**** Entries shown

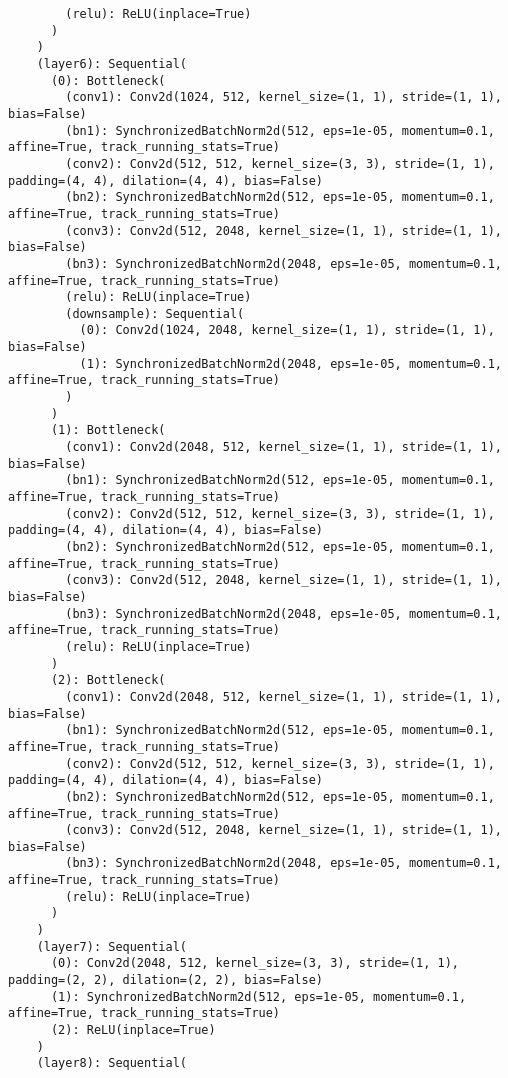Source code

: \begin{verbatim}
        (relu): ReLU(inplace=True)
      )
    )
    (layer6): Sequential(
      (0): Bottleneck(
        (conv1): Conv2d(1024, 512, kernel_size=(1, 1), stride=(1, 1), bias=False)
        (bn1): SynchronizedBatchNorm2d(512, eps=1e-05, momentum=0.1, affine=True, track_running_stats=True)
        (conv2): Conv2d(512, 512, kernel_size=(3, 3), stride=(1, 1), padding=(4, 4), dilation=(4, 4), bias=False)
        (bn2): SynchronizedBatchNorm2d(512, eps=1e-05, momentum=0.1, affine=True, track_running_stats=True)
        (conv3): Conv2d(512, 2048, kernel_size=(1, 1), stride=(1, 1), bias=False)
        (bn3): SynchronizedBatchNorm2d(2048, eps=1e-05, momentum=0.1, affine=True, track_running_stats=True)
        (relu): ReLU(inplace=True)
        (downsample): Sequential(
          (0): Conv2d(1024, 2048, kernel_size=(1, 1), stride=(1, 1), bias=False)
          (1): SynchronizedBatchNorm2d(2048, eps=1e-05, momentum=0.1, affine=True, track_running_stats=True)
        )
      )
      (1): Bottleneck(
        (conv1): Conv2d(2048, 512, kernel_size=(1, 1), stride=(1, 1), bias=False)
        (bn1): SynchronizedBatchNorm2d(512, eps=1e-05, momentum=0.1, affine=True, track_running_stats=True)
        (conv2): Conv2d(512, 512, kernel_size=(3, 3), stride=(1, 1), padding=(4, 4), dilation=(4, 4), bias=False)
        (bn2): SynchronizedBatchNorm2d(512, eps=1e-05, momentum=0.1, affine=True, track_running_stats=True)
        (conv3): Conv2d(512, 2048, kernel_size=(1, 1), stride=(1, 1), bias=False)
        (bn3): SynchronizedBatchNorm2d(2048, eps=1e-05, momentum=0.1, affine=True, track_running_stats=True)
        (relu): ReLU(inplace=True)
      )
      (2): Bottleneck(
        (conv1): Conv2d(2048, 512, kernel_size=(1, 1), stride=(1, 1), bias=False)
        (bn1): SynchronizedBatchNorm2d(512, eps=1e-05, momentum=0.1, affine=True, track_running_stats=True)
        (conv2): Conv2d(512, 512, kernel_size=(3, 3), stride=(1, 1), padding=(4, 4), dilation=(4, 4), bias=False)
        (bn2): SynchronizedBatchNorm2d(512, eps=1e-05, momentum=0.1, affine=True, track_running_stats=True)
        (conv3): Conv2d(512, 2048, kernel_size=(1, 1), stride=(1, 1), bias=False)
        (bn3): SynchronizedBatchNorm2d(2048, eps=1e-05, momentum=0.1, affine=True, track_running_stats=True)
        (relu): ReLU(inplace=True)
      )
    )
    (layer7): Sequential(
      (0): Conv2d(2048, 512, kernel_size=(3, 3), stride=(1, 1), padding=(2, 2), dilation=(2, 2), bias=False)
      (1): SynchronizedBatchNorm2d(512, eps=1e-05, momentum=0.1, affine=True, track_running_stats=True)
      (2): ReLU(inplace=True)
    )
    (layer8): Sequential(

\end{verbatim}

********
**** Entries shown

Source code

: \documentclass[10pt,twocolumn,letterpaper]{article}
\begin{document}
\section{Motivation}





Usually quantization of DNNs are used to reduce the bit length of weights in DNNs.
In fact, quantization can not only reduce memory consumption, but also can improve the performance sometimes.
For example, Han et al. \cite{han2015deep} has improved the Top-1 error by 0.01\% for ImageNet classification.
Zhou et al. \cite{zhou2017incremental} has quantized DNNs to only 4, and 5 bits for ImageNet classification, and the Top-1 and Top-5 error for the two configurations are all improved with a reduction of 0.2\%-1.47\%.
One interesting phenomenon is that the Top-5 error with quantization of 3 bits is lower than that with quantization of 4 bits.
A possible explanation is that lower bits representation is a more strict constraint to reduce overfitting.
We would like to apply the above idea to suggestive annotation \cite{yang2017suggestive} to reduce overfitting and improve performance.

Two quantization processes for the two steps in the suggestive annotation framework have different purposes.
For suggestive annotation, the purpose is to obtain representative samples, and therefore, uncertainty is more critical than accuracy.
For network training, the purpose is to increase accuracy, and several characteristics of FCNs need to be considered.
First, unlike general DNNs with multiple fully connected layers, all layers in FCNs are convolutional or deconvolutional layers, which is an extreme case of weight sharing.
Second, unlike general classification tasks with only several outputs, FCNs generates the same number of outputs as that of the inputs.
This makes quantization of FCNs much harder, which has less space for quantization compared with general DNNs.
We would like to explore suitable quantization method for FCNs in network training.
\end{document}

********
**** Entries shown

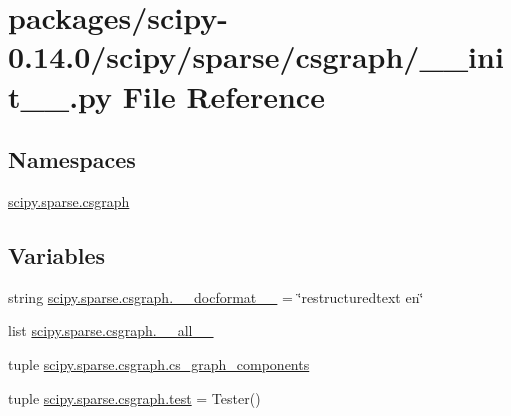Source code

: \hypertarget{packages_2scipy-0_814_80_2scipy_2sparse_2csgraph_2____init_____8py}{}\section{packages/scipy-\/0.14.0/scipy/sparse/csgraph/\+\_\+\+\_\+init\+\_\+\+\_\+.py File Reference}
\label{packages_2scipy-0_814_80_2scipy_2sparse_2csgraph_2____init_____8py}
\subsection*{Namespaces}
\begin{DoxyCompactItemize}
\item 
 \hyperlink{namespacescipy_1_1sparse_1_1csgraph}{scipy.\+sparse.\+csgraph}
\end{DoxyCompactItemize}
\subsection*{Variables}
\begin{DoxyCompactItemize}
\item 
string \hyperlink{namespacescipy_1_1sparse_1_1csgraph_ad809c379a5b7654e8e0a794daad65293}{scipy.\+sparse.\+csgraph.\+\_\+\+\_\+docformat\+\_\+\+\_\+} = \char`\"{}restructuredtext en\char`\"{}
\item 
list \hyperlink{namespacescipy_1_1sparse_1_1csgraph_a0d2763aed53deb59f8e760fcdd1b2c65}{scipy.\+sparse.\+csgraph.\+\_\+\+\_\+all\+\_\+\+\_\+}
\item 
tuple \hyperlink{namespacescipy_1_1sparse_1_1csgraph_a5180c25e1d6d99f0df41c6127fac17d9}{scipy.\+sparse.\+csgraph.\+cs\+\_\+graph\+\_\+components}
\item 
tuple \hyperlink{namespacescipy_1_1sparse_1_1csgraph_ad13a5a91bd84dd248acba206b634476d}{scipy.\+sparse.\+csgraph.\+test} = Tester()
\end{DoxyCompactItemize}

********

Assignment — Every line above in which the word "begin" occurs needs to be copied.

Your solution —
: \begin{verbatim}
\begin{document}
\begin{DoxyCompactItemize}
\begin{DoxyCompactItemize}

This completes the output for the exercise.